The community was under construction mainly during the post war years between 1940 and 1960 when there was a housing shortage. The land for this neighborhood was annexed during the City expansion around the time of 1910 to 1915.
The Mayfair subdivision is one of the oldest in Saskatoon outside of the original three settlements of Nutana, Saskatoon and Riversdale. Part of the land originally granted to the Temperance Colonization Society in 1882, it was in private hands by the time Saskatoon was incorporated as a City in 1906 and was first identified on a map of Saskatoon in 1907, during the height of the city’s first real estate boom.
The first lots were sold that year and the first houses began to be built, primarily along 33rd Street. By 1909 there were nearly 60 houses in Mayfair – at that time still outside of city limits – with a population estimated at around 350. On April 20, 1911, the City expanded, annexing land to the north as far as 38th St. Mayfair was finally “in”.
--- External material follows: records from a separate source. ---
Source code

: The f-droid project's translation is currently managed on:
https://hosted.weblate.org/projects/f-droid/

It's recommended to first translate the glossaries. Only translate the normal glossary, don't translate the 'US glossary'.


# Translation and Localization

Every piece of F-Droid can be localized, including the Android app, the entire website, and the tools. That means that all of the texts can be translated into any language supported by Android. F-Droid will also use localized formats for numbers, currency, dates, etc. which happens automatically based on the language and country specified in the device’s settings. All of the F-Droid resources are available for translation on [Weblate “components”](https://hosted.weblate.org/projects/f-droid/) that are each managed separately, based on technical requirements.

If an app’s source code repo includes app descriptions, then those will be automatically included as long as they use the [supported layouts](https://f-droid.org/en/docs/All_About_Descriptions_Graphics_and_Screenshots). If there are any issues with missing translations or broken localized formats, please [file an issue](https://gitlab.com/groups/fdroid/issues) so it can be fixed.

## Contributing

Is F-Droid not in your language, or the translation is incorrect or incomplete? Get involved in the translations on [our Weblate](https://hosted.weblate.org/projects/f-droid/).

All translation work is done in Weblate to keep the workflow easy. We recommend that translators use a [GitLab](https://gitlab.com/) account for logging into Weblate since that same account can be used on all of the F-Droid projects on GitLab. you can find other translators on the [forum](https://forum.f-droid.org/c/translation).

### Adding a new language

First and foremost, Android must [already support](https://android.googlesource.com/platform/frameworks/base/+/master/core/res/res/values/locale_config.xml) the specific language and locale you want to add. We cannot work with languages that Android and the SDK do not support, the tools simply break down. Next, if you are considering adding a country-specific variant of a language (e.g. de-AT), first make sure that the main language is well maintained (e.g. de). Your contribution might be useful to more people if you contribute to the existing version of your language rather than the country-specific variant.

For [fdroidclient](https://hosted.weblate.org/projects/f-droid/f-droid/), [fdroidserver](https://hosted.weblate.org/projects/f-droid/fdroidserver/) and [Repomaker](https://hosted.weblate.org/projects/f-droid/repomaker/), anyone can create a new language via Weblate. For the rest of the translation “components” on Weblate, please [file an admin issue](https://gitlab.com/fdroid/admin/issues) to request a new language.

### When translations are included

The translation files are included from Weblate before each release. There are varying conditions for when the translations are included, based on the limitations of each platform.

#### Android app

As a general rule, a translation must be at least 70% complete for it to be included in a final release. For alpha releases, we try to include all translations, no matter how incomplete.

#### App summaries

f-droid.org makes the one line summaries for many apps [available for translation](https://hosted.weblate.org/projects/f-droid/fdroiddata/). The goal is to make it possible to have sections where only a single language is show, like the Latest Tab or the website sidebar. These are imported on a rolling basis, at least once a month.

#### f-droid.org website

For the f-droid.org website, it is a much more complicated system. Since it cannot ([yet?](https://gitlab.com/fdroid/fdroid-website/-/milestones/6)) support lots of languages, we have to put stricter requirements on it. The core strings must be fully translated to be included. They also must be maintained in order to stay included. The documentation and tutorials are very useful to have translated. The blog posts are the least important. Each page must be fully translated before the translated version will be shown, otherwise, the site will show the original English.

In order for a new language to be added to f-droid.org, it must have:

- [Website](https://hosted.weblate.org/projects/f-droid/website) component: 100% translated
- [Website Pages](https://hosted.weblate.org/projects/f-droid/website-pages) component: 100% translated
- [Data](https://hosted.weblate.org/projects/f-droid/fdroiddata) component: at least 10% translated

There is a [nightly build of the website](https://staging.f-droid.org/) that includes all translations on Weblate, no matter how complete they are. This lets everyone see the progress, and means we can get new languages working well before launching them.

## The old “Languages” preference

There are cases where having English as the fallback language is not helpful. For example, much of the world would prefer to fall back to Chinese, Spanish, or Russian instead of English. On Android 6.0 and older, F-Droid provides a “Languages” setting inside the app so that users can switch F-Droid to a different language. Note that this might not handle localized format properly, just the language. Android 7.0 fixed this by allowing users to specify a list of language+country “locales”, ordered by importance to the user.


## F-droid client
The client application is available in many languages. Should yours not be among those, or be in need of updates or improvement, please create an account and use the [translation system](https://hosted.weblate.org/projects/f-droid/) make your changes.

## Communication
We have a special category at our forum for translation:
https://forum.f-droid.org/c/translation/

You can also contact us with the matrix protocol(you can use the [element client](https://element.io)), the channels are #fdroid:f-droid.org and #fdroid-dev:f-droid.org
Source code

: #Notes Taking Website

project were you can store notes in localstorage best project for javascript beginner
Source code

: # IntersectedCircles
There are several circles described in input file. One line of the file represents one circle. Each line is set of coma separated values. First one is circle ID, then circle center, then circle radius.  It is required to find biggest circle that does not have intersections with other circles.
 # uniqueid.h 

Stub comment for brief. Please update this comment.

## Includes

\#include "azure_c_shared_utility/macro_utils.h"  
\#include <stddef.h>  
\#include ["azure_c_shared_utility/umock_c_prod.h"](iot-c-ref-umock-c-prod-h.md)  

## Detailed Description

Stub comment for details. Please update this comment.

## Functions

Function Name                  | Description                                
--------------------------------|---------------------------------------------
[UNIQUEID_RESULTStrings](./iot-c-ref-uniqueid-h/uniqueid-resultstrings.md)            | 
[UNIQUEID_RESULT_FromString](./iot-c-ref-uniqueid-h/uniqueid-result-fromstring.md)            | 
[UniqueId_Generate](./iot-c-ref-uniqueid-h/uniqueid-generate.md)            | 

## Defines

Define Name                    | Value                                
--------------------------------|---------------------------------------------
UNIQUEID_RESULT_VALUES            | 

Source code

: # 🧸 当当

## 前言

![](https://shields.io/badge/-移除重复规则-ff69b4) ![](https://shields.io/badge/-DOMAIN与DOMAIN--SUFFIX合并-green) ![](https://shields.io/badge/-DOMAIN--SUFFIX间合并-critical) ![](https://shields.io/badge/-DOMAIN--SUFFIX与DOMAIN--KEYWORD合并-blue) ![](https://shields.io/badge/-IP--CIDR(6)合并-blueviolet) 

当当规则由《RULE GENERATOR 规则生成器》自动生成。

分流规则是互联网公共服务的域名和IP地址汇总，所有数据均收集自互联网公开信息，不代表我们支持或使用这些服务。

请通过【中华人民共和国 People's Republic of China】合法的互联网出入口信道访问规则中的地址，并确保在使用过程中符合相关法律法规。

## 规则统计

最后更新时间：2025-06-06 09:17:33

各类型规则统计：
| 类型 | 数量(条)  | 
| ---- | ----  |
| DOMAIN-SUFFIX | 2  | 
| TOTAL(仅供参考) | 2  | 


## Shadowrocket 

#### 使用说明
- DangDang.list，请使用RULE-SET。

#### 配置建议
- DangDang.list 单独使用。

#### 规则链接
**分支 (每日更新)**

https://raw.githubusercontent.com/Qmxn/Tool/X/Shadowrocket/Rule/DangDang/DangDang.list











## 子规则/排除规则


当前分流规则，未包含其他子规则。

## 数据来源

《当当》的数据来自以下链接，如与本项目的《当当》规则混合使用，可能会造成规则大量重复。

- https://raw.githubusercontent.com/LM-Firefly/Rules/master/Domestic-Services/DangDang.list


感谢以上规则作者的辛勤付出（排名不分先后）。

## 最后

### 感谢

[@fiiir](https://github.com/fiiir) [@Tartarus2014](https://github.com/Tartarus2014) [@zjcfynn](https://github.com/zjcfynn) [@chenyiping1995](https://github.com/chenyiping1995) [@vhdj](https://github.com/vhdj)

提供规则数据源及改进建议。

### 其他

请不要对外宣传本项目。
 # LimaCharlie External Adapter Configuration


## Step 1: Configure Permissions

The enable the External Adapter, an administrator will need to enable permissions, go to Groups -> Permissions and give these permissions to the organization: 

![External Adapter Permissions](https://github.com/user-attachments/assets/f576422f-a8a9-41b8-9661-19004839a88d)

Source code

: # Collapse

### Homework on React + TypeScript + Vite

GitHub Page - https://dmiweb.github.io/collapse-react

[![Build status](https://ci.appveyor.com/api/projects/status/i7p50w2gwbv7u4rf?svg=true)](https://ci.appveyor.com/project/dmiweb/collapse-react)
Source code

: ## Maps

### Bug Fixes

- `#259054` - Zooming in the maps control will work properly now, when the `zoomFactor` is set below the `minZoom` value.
Right now Mayfair finds itself benefiting from the economic boom Saskatoon is experiencing. It is within walking distance of downtown, the Riversdale Business Improvement District, and is surrounded by parks, amenities, and attractions. Despite being close to it all, it remains one of the city’s more affordable neighborhoods.
As you would expect with an established neighborhood, the housing stock is roughly seventy-five percent single-family detached houses. The remaining portion consists of detached duplexes, and a handful of semi-detached homes and apartments. By 1914, 843 people called Mayfair home. Development was steady after the First World War but really took off in the period 1946-1960 when more than one-third of the houses presently standing were built. House construction tapered off slightly through the 1960s (23%) and 1970s (12%). Houses built since 1980 account for less than 5% of the total housing in Mayfair. Recently that number is growing as a number of new houses have come in the neighborhood to experience it’s revitalization.
Kelsey-Woodlawn is the combination of two historic neighborhoods on the west side of Saskatoon. The western part of the neighborhood are the homes that still survive north of SIAST – Kelsey Campus on Idylwyld Drive North that were built prior to and during World War II.
That part of the neighborhood is named after Henry Kelsey who was an English fur trader, explorer, and sailor who played an important role in establishing the Hudson’s Bay Company in Canada. Kelsey was born in 1667. He is the first recorded European to have visited the present-day provinces of Saskatchewan and, possibly, Alberta, as well as the first to have explored the Great Plains from the north.
The eastern part of the neighborhood is named after its neighbor, Saskatoon’s Woodlawn Cemetery which was founded in 1905 as St. Paul’s Roman Catholic Cemetery. The city took it over in 1918 and it is home to the last remaining Next of Kin Memorial Avenue in Canada which is a national historical site.